Bjarne Stroustrup says we must avoid linked lists
Asked Answered
M

2

17

I saw this video on YouTube: https://www.youtube.com/watch?v=YQs6IC-vgmo in which Bjarne says it is better to use vectors, rather than linked lists. I am unable to grasp the entire thing, so could anyone explain what he is saying in layman's terms?

P.S: I am an high school student and can easily handle linked lists, but I am struggling to learn vectors on my own. Could you suggest any sources to learn vectors?

Muscid answered 9/12, 2015 at 4:10 Comment(21)
Linked lists can be really bad for cache misses. Vectors will store the underlying memory in a continuous block which helps alleviate this issue. So while there might be a lower big O complexity for some operations with linked lists in practice because of the implementation of them on common architectures such as x86 you will find their performance rather lacking sometimes.Picket
"learn vectors on my own" learn to implement one, or learn to use one?Cartogram
A vector/array normally is easier to understand than a linked list.
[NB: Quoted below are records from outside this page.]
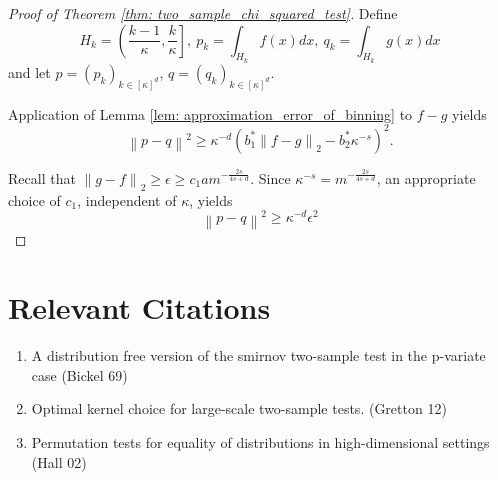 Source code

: \documentclass{article}
\newcommand{\norm}[1]{\left\lVert#1\right\rVert}
\newcommand{\1}{\mathbb{I}}
\theoremstyle{alden}
\theoremstyle{aldenthm}
\theoremstyle{definition}
\theoremstyle{remark}
\begin{document}
\begin{proof}[Proof of Theorem \ref{thm: two_sample_chi_squared_test}]
	
Define
\begin{equation*}
H_k = \left(\frac{k-1}{\kappa}, \frac{k}{\kappa}\right],~ p_k = \int_{H_k} f(x) dx,~ q_k = \int_{H_k} g(x) dx
\end{equation*}
and let $p = (p_k)_{k \in [\kappa]^d}$, $q = (q_k)_{k \in [\kappa]^d}$. 
	
Application of Lemma \ref{lem: approximation_error_of_binning} to $f - g$ yields
\begin{equation*}
\norm{p - q}^2 \geq \kappa^{-d} \left( b_1^* \norm{f - g}_2 - b_2^* \kappa^{-s} \right)^2.
\end{equation*}

Recall that $\norm{g - f}_2 \geq \epsilon \geq c_1 a m^{-\frac{2s}{4s + d}}$. Since $\kappa^{-s} = m^{-\frac{2s}{4s + d}}$, an appropriate choice of $c_1$, independent of $\kappa$, yields
\begin{equation*}
\norm{p - q}^2 \geq \kappa^{-d} \epsilon^2
\end{equation*}

\end{proof}

\section{Relevant Citations}

\begin{enumerate}
	\item A distribution free version of the smirnov two-sample test in the p-variate case (Bickel 69)
	\item Optimal kernel choice for large-scale two-sample tests. (Gretton 12)
	\item Permutation tests for equality of distributions in high-dimensional settings (Hall 02)
\end{enumerate}
\end{document}
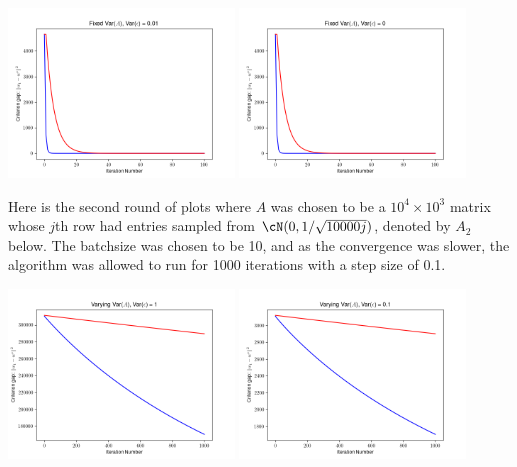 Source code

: \begin{homework}[e]
\begin{prf}
\begin{center}
      \bigskip

      \includegraphics[width=0.45\textwidth]{figures/graph3.png}
      \includegraphics[width=0.45\textwidth]{figures/graph4.png}
    \end{center}
    Here is the second round of plots where $A$ was chosen to be a $10^4\times 10^3$ matrix whose $j$th row had entries sampled from $\cN(0,1/\sqrt{10000j})$, denoted by $A_2$ below. The batchsize was chosen to be 10, and as the convergence was slower, the algorithm was allowed to run for 1000 iterations with a step size of 0.1.
    \begin{center}
      \centering
      \includegraphics[width=0.45\textwidth]{figures/graph5.png}
      \includegraphics[width=0.45\textwidth]{figures/graph6.png}


\end{center}
\end{prf}
\end{homework}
What exactly are you struggling with? ... About the first comment, if you don't know what cache misses are: Where your data is in physical memory, and the order in which you're accessing it, affect the speed of your program. Arrays are often better than lists here, because the way they are.Gadgetry
@Picket If vectors are a continuous block of memory, it becomes hard to insert or delete elements from the middle right? Isn't it just like an improved version of arrays?Muscid
@Cartogram I want to learn to use one.Muscid
@Muscid Right. A vector is an array, just with an easy possibility for resizing it. (an raw array like int arr[10]; has always 10 int, not less/more, and dynamic-sized raw arrays are a bit more complicated)Gadgetry
Vectors are wrappers around arrays. So when you have a vector the underlying storage is an array. There's just a lot of other convenience you get from using them over raw arrays. This includes having resizing handled for you.Picket
@Gadgetry the c++ book given by my high school prof. doesn't include vectors. I have tried online reference materials but none of them explain the concepts from the basics. I don't want to read from books as some of them might teach 'bad practices'. Could you suggest any intermediate level books?Muscid
#388742Cartogram
(second that, see TCs link)Gadgetry
@ShankRam: amazon.com/Coding-Standards-Rules-Guidelines-Practices/dp/…Crossstaff
@Picket is the ability to traverse much faster to reach the required element the only advantage vectors have over linked lists?Muscid
@ShankRam: there are heap memory fragmentation problems and memory overhead per single element. std::list require separate memory chunk for each element equipped with two pointers.Crossstaff
Also could one of you watch the video and explain it to me please?Muscid
I don't say this to be condescending but you might need to do a bit more study before this fully makes sense. Definitely start by getting used to how to use the std::vector container and then try running a few benchmarks against a linked list. If you aren't familiar with how cache works then a lot of this won't be possible to understand on a deeper level.Picket
@MinorThreat could you explain it in layman's terms? I am only a beginner and do not know much about memory allocation.Muscid
@ShankRam: the only advantage std::list have is that it doesn't invalidate iterators after addition/remove operations.Crossstaff
@Picket yes. I definitely will study more about vectors and how to implement them and come back to this post. Thank you all for the help.Muscid
@ShankRam: The heap memory, roughly speaking, works like file system on HDD. There are free and allocated clusters. After some creation and removal of "files", or chunks of data in our case, there will be lots of holes. std::vector creates and maintains a large "file" which reside in continuous cluster's range. std::list creates lots of small files scattered across the hard drive, each with 16+bytes long header.Crossstaff
@MinorThreat Yes that is much better and easy to understandMuscid
The thing to take away is that no container is perfect, they all have their pluses and minuses and for best performance you should always analyse your requirements closely before picking one.Cuisse
C
32

Advantages of vector vs. linked list

The main advantage of vector versus linked lists is memory locality.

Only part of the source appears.